I recently asked my agency clients for their feedback on offering a rate discount in exchange for the right to use machine translation and termbase leveraging on certain projects. Machine translation brings up ideas of low-quality output, and cross-client TM sharing is generally off-limits due to confidentiality issues and rights to use content. Machine translation approaches are not without confidentiality and content rights complications, either. Here is a detail explanation of my thoughts on the approach, as explained in an email to a client.
Dear [Client] – Thanks for the response and opportunity to explain what I'm thinking. (I'm afraid the following is longer than I expected when I started typing.)

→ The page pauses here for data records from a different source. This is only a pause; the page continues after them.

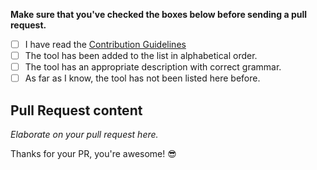 **Make sure that you've checked the boxes below before sending a pull request.**

- [ ] I have read the [Contribution Guidelines](https://github.com/Switcheo/awesome-demex/blob/main/CONTRIBUTING.md#contribution-guidelines)
- [ ] The tool has been added to the list in alphabetical order.
- [ ] The tool has an appropriate description with correct grammar.
- [ ] As far as I know, the tool has not been listed here before.

## Pull Request content

_Elaborate on your pull request here._


Thanks for your PR, you're awesome! :sunglasses:
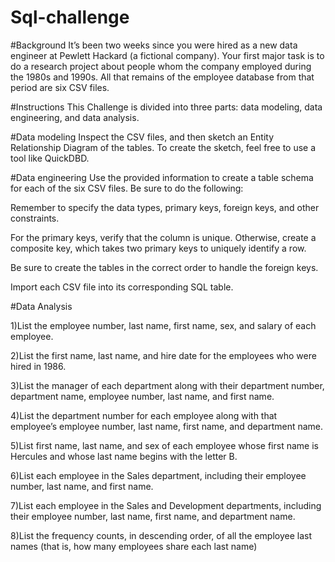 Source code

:# Sql-challenge

#Background
It’s been two weeks since you were hired as a new data engineer at Pewlett Hackard (a fictional company). Your first major task is to do a research project about people whom the company employed during the 1980s and 1990s. All that remains of the employee database from that period are six CSV files.

#Instructions
This Challenge is divided into three parts: data modeling, data engineering, and data analysis.

#Data modeling
Inspect the CSV files, and then sketch an Entity Relationship Diagram of the tables. To create the sketch, feel free to use a tool like QuickDBD.

#Data engineering
Use the provided information to create a table schema for each of the six CSV files. Be sure to do the following:

Remember to specify the data types, primary keys, foreign keys, and other constraints.

For the primary keys, verify that the column is unique. Otherwise, create a composite key, which takes two primary keys to uniquely identify a row.

Be sure to create the tables in the correct order to handle the foreign keys.

Import each CSV file into its corresponding SQL table.

#Data Analysis

1)List the employee number, last name, first name, sex, and salary of each employee.

2)List the first name, last name, and hire date for the employees who were hired in 1986.

3)List the manager of each department along with their department number, department name, employee number, last name, and first name.

4)List the department number for each employee along with that employee’s employee number, last name, first name, and department name.

5)List first name, last name, and sex of each employee whose first name is Hercules and whose last name begins with the letter B.

6)List each employee in the Sales department, including their employee number, last name, and first name.

7)List each employee in the Sales and Development departments, including their employee number, last name, first name, and department name.

8)List the frequency counts, in descending order, of all the employee last names (that is, how many employees share each last name)

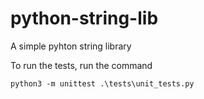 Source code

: # python-string-lib
A simple pyhton string library

To run the tests, run the command

``
python3 -m unittest .\tests\unit_tests.py
`` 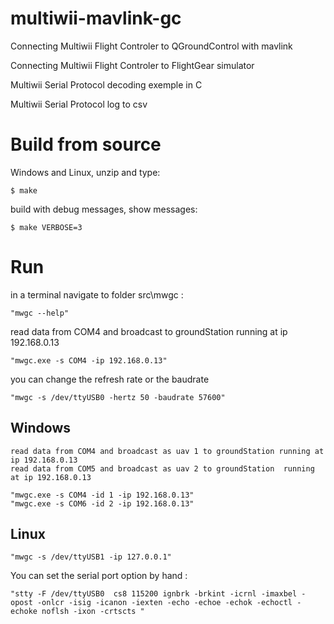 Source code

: multiwii-mavlink-gc
===================

Connecting Multiwii Flight Controler to QGroundControl with mavlink

Connecting Multiwii Flight Controler to FlightGear simulator

Multiwii Serial Protocol decoding exemple in C

Multiwii Serial Protocol log to csv  


Build from source 
===================
	
Windows and Linux, unzip and type:

	$ make
	
build with debug messages, show messages:

	$ make VERBOSE=3



Run
===================

in a terminal navigate to folder src\mwgc :
	
	"mwgc --help" 
		
		
read data from COM4 and broadcast to groundStation running at ip 192.168.0.13
	
	"mwgc.exe -s COM4 -ip 192.168.0.13"


you can change the refresh rate or the baudrate

	"mwgc -s /dev/ttyUSB0 -hertz 50 -baudrate 57600"
	
Windows
-------------
	read data from COM4 and broadcast as uav 1 to groundStation running at ip 192.168.0.13
	read data from COM5 and broadcast as uav 2 to groundStation  running at ip 192.168.0.13
	
	"mwgc.exe -s COM4 -id 1 -ip 192.168.0.13"
	"mwgc.exe -s COM6 -id 2 -ip 192.168.0.13"
	
Linux
-------------
	"mwgc -s /dev/ttyUSB1 -ip 127.0.0.1"
	

You can set the serial port option by hand :

    "stty -F /dev/ttyUSB0  cs8 115200 ignbrk -brkint -icrnl -imaxbel -opost -onlcr -isig -icanon -iexten -echo -echoe -echok -echoctl -echoke noflsh -ixon -crtscts "
     
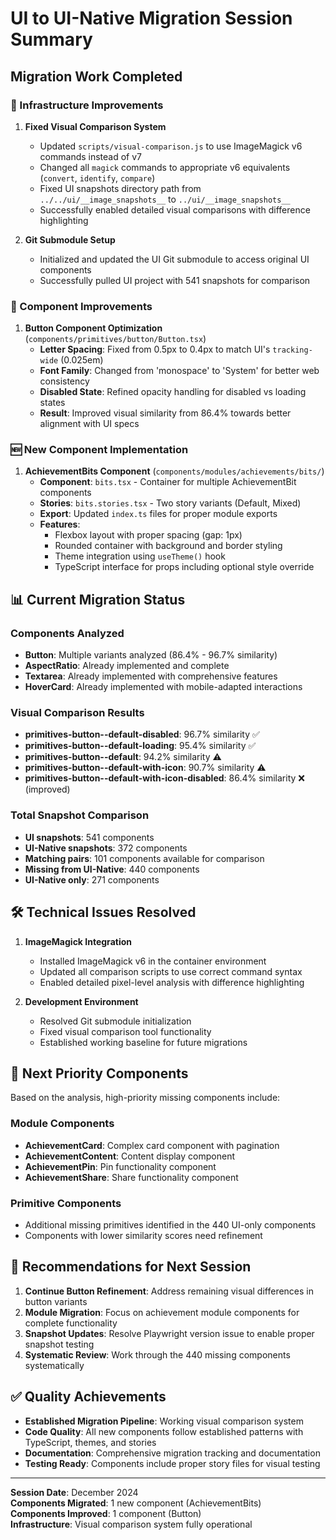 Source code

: # UI to UI-Native Migration Session Summary

## Migration Work Completed

### 🔧 Infrastructure Improvements

1. **Fixed Visual Comparison System**
   - Updated `scripts/visual-comparison.js` to use ImageMagick v6 commands instead of v7
   - Changed all `magick` commands to appropriate v6 equivalents (`convert`, `identify`, `compare`)
   - Fixed UI snapshots directory path from `../../ui/__image_snapshots__` to `../ui/__image_snapshots__`
   - Successfully enabled detailed visual comparisons with difference highlighting

2. **Git Submodule Setup**
   - Initialized and updated the UI Git submodule to access original UI components
   - Successfully pulled UI project with 541 snapshots for comparison

### 🎯 Component Improvements

1. **Button Component Optimization** (`components/primitives/button/Button.tsx`)
   - **Letter Spacing**: Fixed from 0.5px to 0.4px to match UI's `tracking-wide` (0.025em)
   - **Font Family**: Changed from 'monospace' to 'System' for better web consistency
   - **Disabled State**: Refined opacity handling for disabled vs loading states
   - **Result**: Improved visual similarity from 86.4% towards better alignment with UI specs

### 🆕 New Component Implementation

1. **AchievementBits Component** (`components/modules/achievements/bits/`)
   - **Component**: `bits.tsx` - Container for multiple AchievementBit components
   - **Stories**: `bits.stories.tsx` - Two story variants (Default, Mixed)
   - **Export**: Updated `index.ts` files for proper module exports
   - **Features**:
     - Flexbox layout with proper spacing (gap: 1px)
     - Rounded container with background and border styling
     - Theme integration using `useTheme()` hook
     - TypeScript interface for props including optional style override

## 📊 Current Migration Status

### Components Analyzed
- **Button**: Multiple variants analyzed (86.4% - 96.7% similarity)
- **AspectRatio**: Already implemented and complete
- **Textarea**: Already implemented with comprehensive features
- **HoverCard**: Already implemented with mobile-adapted interactions

### Visual Comparison Results
- **primitives-button--default-disabled**: 96.7% similarity ✅
- **primitives-button--default-loading**: 95.4% similarity ✅
- **primitives-button--default**: 94.2% similarity ⚠️
- **primitives-button--default-with-icon**: 90.7% similarity ⚠️
- **primitives-button--default-with-icon-disabled**: 86.4% similarity ❌ (improved)

### Total Snapshot Comparison
- **UI snapshots**: 541 components
- **UI-Native snapshots**: 372 components  
- **Matching pairs**: 101 components available for comparison
- **Missing from UI-Native**: 440 components
- **UI-Native only**: 271 components

## 🛠 Technical Issues Resolved

1. **ImageMagick Integration**
   - Installed ImageMagick v6 in the container environment
   - Updated all comparison scripts to use correct command syntax
   - Enabled detailed pixel-level analysis with difference highlighting

2. **Development Environment**
   - Resolved Git submodule initialization
   - Fixed visual comparison tool functionality
   - Established working baseline for future migrations

## 🚀 Next Priority Components

Based on the analysis, high-priority missing components include:

### Module Components
- **AchievementCard**: Complex card component with pagination
- **AchievementContent**: Content display component
- **AchievementPin**: Pin functionality component  
- **AchievementShare**: Share functionality component

### Primitive Components
- Additional missing primitives identified in the 440 UI-only components
- Components with lower similarity scores need refinement

## 🎯 Recommendations for Next Session

1. **Continue Button Refinement**: Address remaining visual differences in button variants
2. **Module Migration**: Focus on achievement module components for complete functionality
3. **Snapshot Updates**: Resolve Playwright version issue to enable proper snapshot testing
4. **Systematic Review**: Work through the 440 missing components systematically

## ✅ Quality Achievements

- **Established Migration Pipeline**: Working visual comparison system
- **Code Quality**: All new components follow established patterns with TypeScript, themes, and stories
- **Documentation**: Comprehensive migration tracking and documentation
- **Testing Ready**: Components include proper story files for visual testing

---

**Session Date**: December 2024  
**Components Migrated**: 1 new component (AchievementBits)  
**Components Improved**: 1 component (Button)  
**Infrastructure**: Visual comparison system fully operational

You're right that MT has generally been considered just a cheap way to deliver low-quality output. And I agree that Google Translate and the others are currently useless as resources by themselves on high-quality translation projects. But I think there may be a way that MT can be utilized within a range of high-quality workflows.
MT is now being used on high-quality workflows within certain VERY narrow sub-topics. One of my clients is apparently even making it work for Chinese and Japanese, so Korean is clearly not impossible. For example, the translation of a 500-page cutting robot manual can be used to train an MT engine to produce a very good job on another cutting robot manual. Apparently the process breaks down pretty quickly though. The text for a cutting robot manual may not be a good enough match even for training an MT engine to generate high quality output on an assembly robot manual.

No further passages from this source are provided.